-- Input data follows --

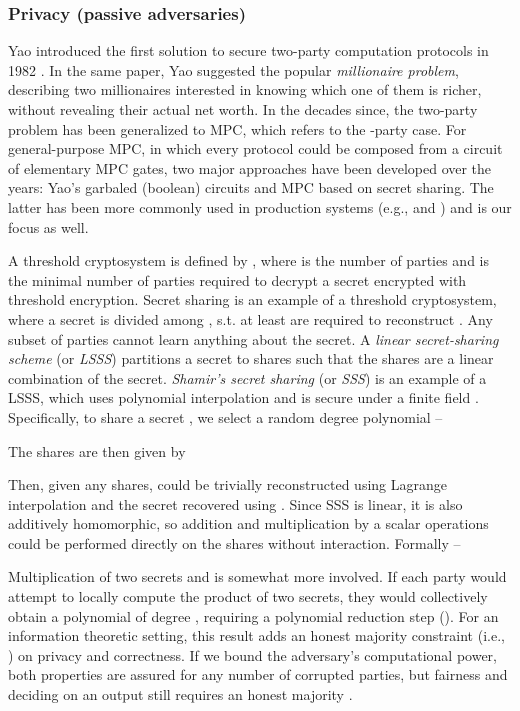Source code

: \documentclass{article} \usepackage{nips13submit_e,times}
\begin{document}
\subsubsection{Privacy (passive adversaries)}

Yao introduced the first solution to secure two-party computation protocols in 1982 \cite{yao82}. In the same paper, Yao suggested the popular \textit{millionaire problem}, describing two millionaires interested in knowing which one of them is richer, without revealing their actual net worth. In the decades since, the two-party problem has been generalized to MPC, which refers to the -party case. For general-purpose MPC, in which every protocol could be composed from a circuit of elementary MPC gates, two major approaches have been developed over the years: Yao's garbaled (boolean) circuits \cite{fairplaymp} and MPC based on secret sharing. The latter has been more commonly used in production systems (e.g., \cite{sharemind} and \cite{viff}) and is our focus as well.

A threshold cryptosystem is defined by , where  is the number of parties and  is the minimal number of parties required to decrypt a secret encrypted with threshold encryption. Secret sharing is an example of a threshold cryptosystem, where a secret  is divided among , s.t. at least  are required to reconstruct . Any subset of  parties cannot learn anything about the secret. A \textit{linear secret-sharing scheme} (or \textit{LSSS}) partitions a secret to shares such that the shares are a linear combination of the secret. \textit{Shamir's secret sharing} (or \textit{SSS}) is an example of a LSSS, which uses polynomial interpolation and is secure under a finite field  \cite{shamir}. Specifically, to share a secret , we select a random  degree polynomial  --



The shares are then given by 


Then, given any  shares,  could be trivially reconstructed using Lagrange interpolation and the secret  recovered using . Since SSS is linear, it is also additively homomorphic, so addition and multiplication by a scalar operations could be performed directly on the shares without interaction. Formally --



Multiplication of two secrets  and  is somewhat more involved. If each party would attempt to locally compute the product of two secrets, they would collectively obtain a polynomial of degree , requiring a polynomial reduction step (). For an information theoretic setting, this result adds an honest majority constraint (i.e., ) on privacy and correctness. If we bound the adversary's computational power, both properties are assured for any number of corrupted parties, but fairness and deciding on an output still requires an honest majority \cite{GBW88}.
\end{document}
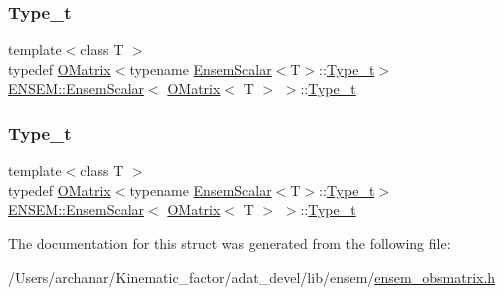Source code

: \subsubsection{\texorpdfstring{Type\_t}{Type\_t}\hspace{0.1cm}{\footnotesize\ttfamily [1/2]}}
{\footnotesize\ttfamily template$<$class T $>$ \\
typedef \mbox{\hyperlink{classENSEM_1_1OMatrix}{O\+Matrix}}$<$typename \mbox{\hyperlink{structENSEM_1_1EnsemScalar}{Ensem\+Scalar}}$<$T$>$\+::\mbox{\hyperlink{structENSEM_1_1EnsemScalar_3_01OMatrix_3_01T_01_4_01_4_ae82c62e546f488affe11e2bd214d3279}{Type\+\_\+t}}$>$ \mbox{\hyperlink{structENSEM_1_1EnsemScalar}{E\+N\+S\+E\+M\+::\+Ensem\+Scalar}}$<$ \mbox{\hyperlink{classENSEM_1_1OMatrix}{O\+Matrix}}$<$ T $>$ $>$\+::\mbox{\hyperlink{structENSEM_1_1EnsemScalar_3_01OMatrix_3_01T_01_4_01_4_ae82c62e546f488affe11e2bd214d3279}{Type\+\_\+t}}}

\mbox{\label{structENSEM_1_1EnsemScalar_3_01OMatrix_3_01T_01_4_01_4_ae82c62e546f488affe11e2bd214d3279}} 
\subsubsection{\texorpdfstring{Type\_t}{Type\_t}\hspace{0.1cm}{\footnotesize\ttfamily [2/2]}}
{\footnotesize\ttfamily template$<$class T $>$ \\
typedef \mbox{\hyperlink{classENSEM_1_1OMatrix}{O\+Matrix}}$<$typename \mbox{\hyperlink{structENSEM_1_1EnsemScalar}{Ensem\+Scalar}}$<$T$>$\+::\mbox{\hyperlink{structENSEM_1_1EnsemScalar_3_01OMatrix_3_01T_01_4_01_4_ae82c62e546f488affe11e2bd214d3279}{Type\+\_\+t}}$>$ \mbox{\hyperlink{structENSEM_1_1EnsemScalar}{E\+N\+S\+E\+M\+::\+Ensem\+Scalar}}$<$ \mbox{\hyperlink{classENSEM_1_1OMatrix}{O\+Matrix}}$<$ T $>$ $>$\+::\mbox{\hyperlink{structENSEM_1_1EnsemScalar_3_01OMatrix_3_01T_01_4_01_4_ae82c62e546f488affe11e2bd214d3279}{Type\+\_\+t}}}



The documentation for this struct was generated from the following file\+:\begin{DoxyCompactItemize}
\item 
/\+Users/archanar/\+Kinematic\+\_\+factor/adat\+\_\+devel/lib/ensem/\mbox{\hyperlink{lib_2ensem_2ensem__obsmatrix_8h}{ensem\+\_\+obsmatrix.\+h}}\end{DoxyCompactItemize}
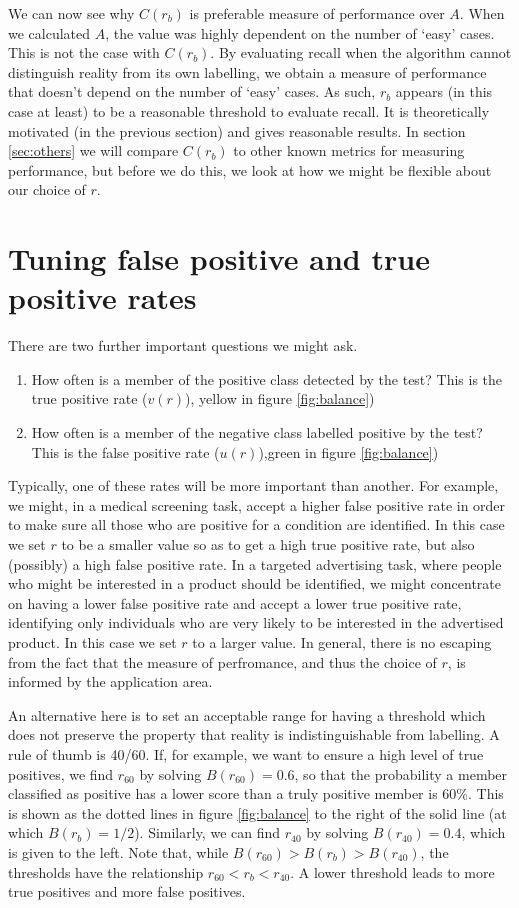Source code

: \documentclass{article}
\begin{document}
We can now see why $C(r_b)$ is preferable measure of performance over $A$. When we calculated $A$, the value was highly dependent on the number of `easy' cases. This is not the case with $C(r_b)$. By evaluating recall when the algorithm cannot distinguish reality from its own labelling, we obtain a measure of performance that doesn't depend on the number of `easy' cases. As such, $r_b$ appears (in this case at least) to be a reasonable threshold to evaluate recall. It is theoretically motivated (in the previous section) and gives reasonable results. In section \ref{sec:others} we will compare $C(r_b)$ to other known metrics for measuring performance, but before we do this, we look at how we might be flexible about our choice of $r$. 


\section{Tuning false positive and true positive rates}

There are two further important questions we might ask. 
\begin{enumerate}
\item How	often is a member of the positive class detected by the test? This is the true positive rate ($v(r)$), yellow in figure \ref{fig:balance})
\item How often is a member of the negative class labelled positive by the test? This is the false positive rate ($u(r)$),green in figure \ref{fig:balance})
\end{enumerate}
Typically, one of these rates will be more important than another. For example, we might, in a medical screening task, accept a higher false positive rate in order to make sure all those who are positive for a condition are identified. In this case we set $r$ to be a smaller value so as to get a high true positive rate, but also (possibly) a high false positive rate.  In a targeted advertising task, where people who might be interested in a product should be identified, we might concentrate on having a lower false positive rate and accept a lower true positive rate, identifying only individuals who are very likely to be interested in the advertised product. In this case we set $r$ to a larger value. In general, there is no escaping from the fact that the measure of perfromance, and thus the choice of $r$, is informed by the application area.

An alternative here is to set an acceptable range for having a threshold which does not preserve the property that reality is indistinguishable from labelling. A rule of thumb  is 40/60. If, for example, we want to ensure a high level of true positives, we find $r_{60}$ by solving $B(r_{60})=0.6$, so that the probability a member classified as positive has a lower score than a truly positive member is 60\%. This is shown as the dotted lines in figure \ref{fig:balance} to the right of the solid line (at which $B(r_{b})=1/2$). Similarly, we can find $r_{40}$ by solving $B(r_{40})=0.4$, which is given to the left. Note that, while $B(r_{60})>B(r_b)>B(r_{40})$, the thresholds have the relationship $r_{60}<r_b<r_{40}$. A lower threshold leads to more true positives and more false positives. 
\end{document}
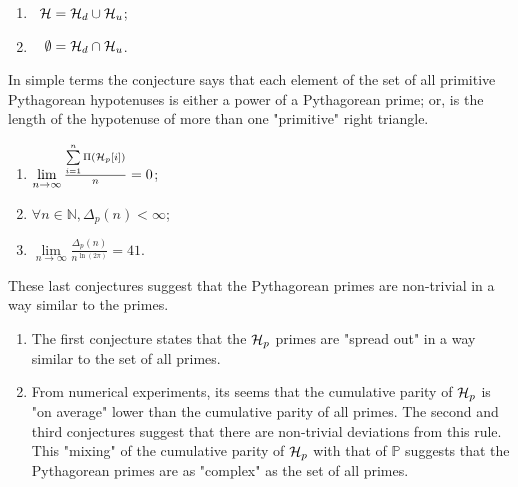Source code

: \documentclass{article}
\theoremstyle{definition}
\begin{document}
\begin{enumerate}
  \item{$\hphantom{\emptyset}{\cal H} = {\cal H}_{d} \cup {\cal H}_u$;}
  \item{$\hphantom{\cal H}\emptyset = {\cal H}_{d} \cap {\cal H}_u$.}
\end{enumerate}

In simple terms the conjecture says that each element of the set of all primitive Pythagorean hypotenuses is either a power of a Pythagorean prime; or,
is the length of the hypotenuse of more than one "primitive" right triangle.

\begin{enumerate}
  \item{$\lim\limits_{n \rightarrow \infty} \frac{\sum\limits_{i=1}^n \Pi({\cal H}_p[i])}{n} = 0$;}
  \item{$\forall n\in \mathbb{N}, \Delta_p(n) < \infty$;}
  \item{$ \lim\limits_{n \rightarrow \infty} \frac{\Delta_p(n)}{n^{\ln(2 \pi)}} = 41$.}
\end{enumerate}

These last conjectures suggest that the Pythagorean primes are non-trivial in a way similar to the primes.
\begin{enumerate}
  \item{The first conjecture states that the ${\cal H}_p$ primes are "spread out" in a way similar to the set of all primes.}
  \item{From numerical experiments, its seems that the cumulative parity of ${\cal H}_p$ is "on average" lower than the cumulative parity of all primes.
      The second and third conjectures suggest that there 
      are non-trivial deviations from this rule. This "mixing" of the cumulative parity of ${\cal H}_p$ with that of $\mathbb{P}$ 
      suggests that the Pythagorean primes are as "complex" as the set of all primes.}
\end{enumerate}
\end{document}

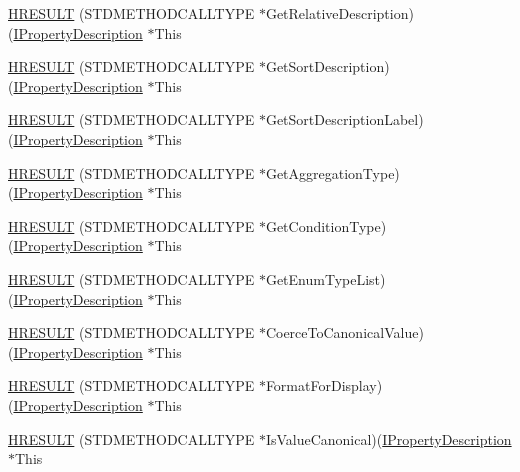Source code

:\begin{DoxyCompactItemize}
\item 
\hyperlink{struct_i_property_description_vtbl_a000ff809c06baa2e9e1e53d2fce919bd}{H\+R\+E\+S\+U\+LT} (S\+T\+D\+M\+E\+T\+H\+O\+D\+C\+A\+L\+L\+T\+Y\+PE $\ast$Get\+Relative\+Description)(\hyperlink{propsys_8h_a9dea4496617289c54b3e67bc2a0e8eca}{I\+Property\+Description} $\ast$This
\item 
\hyperlink{struct_i_property_description_vtbl_a0edcfce7722ab3f814839f911fc87eda}{H\+R\+E\+S\+U\+LT} (S\+T\+D\+M\+E\+T\+H\+O\+D\+C\+A\+L\+L\+T\+Y\+PE $\ast$Get\+Sort\+Description)(\hyperlink{propsys_8h_a9dea4496617289c54b3e67bc2a0e8eca}{I\+Property\+Description} $\ast$This
\item 
\hyperlink{struct_i_property_description_vtbl_a6739ddf34a3580629847dc5583c66e9e}{H\+R\+E\+S\+U\+LT} (S\+T\+D\+M\+E\+T\+H\+O\+D\+C\+A\+L\+L\+T\+Y\+PE $\ast$Get\+Sort\+Description\+Label)(\hyperlink{propsys_8h_a9dea4496617289c54b3e67bc2a0e8eca}{I\+Property\+Description} $\ast$This
\item 
\hyperlink{struct_i_property_description_vtbl_a29b215b3d43b391c4d7a2192f75180f2}{H\+R\+E\+S\+U\+LT} (S\+T\+D\+M\+E\+T\+H\+O\+D\+C\+A\+L\+L\+T\+Y\+PE $\ast$Get\+Aggregation\+Type)(\hyperlink{propsys_8h_a9dea4496617289c54b3e67bc2a0e8eca}{I\+Property\+Description} $\ast$This
\item 
\hyperlink{struct_i_property_description_vtbl_adb48f1ee12033d8be80135ccbcd6fa4f}{H\+R\+E\+S\+U\+LT} (S\+T\+D\+M\+E\+T\+H\+O\+D\+C\+A\+L\+L\+T\+Y\+PE $\ast$Get\+Condition\+Type)(\hyperlink{propsys_8h_a9dea4496617289c54b3e67bc2a0e8eca}{I\+Property\+Description} $\ast$This
\item 
\hyperlink{struct_i_property_description_vtbl_abe0199815203b62897a5392e61cc0ea6}{H\+R\+E\+S\+U\+LT} (S\+T\+D\+M\+E\+T\+H\+O\+D\+C\+A\+L\+L\+T\+Y\+PE $\ast$Get\+Enum\+Type\+List)(\hyperlink{propsys_8h_a9dea4496617289c54b3e67bc2a0e8eca}{I\+Property\+Description} $\ast$This
\item 
\hyperlink{struct_i_property_description_vtbl_a54654ba247104ba4384100be57dc80ec}{H\+R\+E\+S\+U\+LT} (S\+T\+D\+M\+E\+T\+H\+O\+D\+C\+A\+L\+L\+T\+Y\+PE $\ast$Coerce\+To\+Canonical\+Value)(\hyperlink{propsys_8h_a9dea4496617289c54b3e67bc2a0e8eca}{I\+Property\+Description} $\ast$This
\item 
\hyperlink{struct_i_property_description_vtbl_a5490b7dde3a1a6c290373bfcac98b61c}{H\+R\+E\+S\+U\+LT} (S\+T\+D\+M\+E\+T\+H\+O\+D\+C\+A\+L\+L\+T\+Y\+PE $\ast$Format\+For\+Display)(\hyperlink{propsys_8h_a9dea4496617289c54b3e67bc2a0e8eca}{I\+Property\+Description} $\ast$This
\item 
\hyperlink{struct_i_property_description_vtbl_afde4cb71530c17c737770560308a1ad7}{H\+R\+E\+S\+U\+LT} (S\+T\+D\+M\+E\+T\+H\+O\+D\+C\+A\+L\+L\+T\+Y\+PE $\ast$Is\+Value\+Canonical)(\hyperlink{propsys_8h_a9dea4496617289c54b3e67bc2a0e8eca}{I\+Property\+Description} $\ast$This
\end{DoxyCompactItemize}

-- Input data concluded --

> Problem to work on:
Repeat word for word the lines above, from the first entry through the line containing "Yao introduced the", with both ends kept and the pictures dropped.

> Answer space:
Source code

: \documentclass{article} \usepackage{nips13submit_e,times}
\begin{document}
\subsubsection{Privacy (passive adversaries)}

Yao introduced the first solution to secure two-party computation protocols in 1982 \cite{yao82}. In the same paper, Yao suggested the popular \textit{millionaire problem}, describing two millionaires interested in knowing which one of them is richer, without revealing their actual net worth. In the decades since, the two-party problem has been generalized to MPC, which refers to the -party case. For general-purpose MPC, in which every protocol could be composed from a circuit of elementary MPC gates, two major approaches have been developed over the years: Yao's garbaled (boolean) circuits \cite{fairplaymp} and MPC based on secret sharing. The latter has been more commonly used in production systems (e.g., \cite{sharemind} and \cite{viff}) and is our focus as well.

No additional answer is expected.